-- Problem --
Return, from the lines below, each one that includes the word "primitifs".

Collected data:
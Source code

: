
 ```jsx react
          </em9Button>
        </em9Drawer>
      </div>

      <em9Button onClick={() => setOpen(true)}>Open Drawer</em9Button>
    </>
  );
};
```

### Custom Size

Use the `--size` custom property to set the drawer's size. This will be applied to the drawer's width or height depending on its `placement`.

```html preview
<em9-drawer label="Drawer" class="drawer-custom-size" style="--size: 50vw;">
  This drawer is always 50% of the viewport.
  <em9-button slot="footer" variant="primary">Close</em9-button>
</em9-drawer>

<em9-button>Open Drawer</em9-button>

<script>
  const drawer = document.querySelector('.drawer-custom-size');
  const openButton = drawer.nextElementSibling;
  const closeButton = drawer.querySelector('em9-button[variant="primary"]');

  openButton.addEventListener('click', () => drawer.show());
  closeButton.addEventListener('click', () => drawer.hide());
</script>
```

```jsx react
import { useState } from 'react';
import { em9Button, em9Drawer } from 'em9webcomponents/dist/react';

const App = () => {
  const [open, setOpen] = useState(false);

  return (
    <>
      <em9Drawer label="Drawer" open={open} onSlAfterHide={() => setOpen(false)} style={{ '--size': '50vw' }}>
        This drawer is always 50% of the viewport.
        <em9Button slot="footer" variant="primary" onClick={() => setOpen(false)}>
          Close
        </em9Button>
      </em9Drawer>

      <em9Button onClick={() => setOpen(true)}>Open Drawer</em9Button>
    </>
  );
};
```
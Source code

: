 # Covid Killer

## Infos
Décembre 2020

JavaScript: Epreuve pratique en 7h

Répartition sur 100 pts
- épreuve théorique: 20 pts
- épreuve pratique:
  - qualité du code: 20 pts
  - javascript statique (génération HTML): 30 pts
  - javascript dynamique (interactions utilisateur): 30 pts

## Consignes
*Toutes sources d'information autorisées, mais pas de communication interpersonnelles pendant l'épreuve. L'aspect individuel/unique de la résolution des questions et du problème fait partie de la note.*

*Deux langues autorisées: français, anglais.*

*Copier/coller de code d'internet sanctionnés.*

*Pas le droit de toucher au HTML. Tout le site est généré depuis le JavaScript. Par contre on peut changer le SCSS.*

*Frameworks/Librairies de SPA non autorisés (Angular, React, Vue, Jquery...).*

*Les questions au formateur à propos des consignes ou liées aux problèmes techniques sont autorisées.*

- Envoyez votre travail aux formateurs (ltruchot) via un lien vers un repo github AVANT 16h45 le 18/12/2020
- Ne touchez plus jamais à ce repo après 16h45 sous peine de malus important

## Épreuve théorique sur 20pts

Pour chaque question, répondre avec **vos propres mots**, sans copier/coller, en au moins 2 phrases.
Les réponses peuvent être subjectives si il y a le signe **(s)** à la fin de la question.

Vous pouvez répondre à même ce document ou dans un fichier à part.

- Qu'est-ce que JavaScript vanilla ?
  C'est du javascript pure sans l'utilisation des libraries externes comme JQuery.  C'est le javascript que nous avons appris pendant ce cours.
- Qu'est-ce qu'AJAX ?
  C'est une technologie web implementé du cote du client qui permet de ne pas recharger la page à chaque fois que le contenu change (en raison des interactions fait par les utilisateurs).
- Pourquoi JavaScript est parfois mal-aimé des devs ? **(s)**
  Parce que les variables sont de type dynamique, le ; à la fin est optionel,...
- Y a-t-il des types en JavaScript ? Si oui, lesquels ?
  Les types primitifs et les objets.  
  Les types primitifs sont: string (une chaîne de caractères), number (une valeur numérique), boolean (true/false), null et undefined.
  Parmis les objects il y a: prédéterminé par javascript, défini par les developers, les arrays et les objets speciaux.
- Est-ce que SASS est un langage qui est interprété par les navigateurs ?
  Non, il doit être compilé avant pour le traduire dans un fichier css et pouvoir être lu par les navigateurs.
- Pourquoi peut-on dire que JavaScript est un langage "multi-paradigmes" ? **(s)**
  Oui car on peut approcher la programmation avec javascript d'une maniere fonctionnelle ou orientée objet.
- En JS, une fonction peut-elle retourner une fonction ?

-- The answer --
  Les types primitifs et les objets.  
  Les types primitifs sont: string (une chaîne de caractères), number (une valeur numérique), boolean (true/false), null et undefined.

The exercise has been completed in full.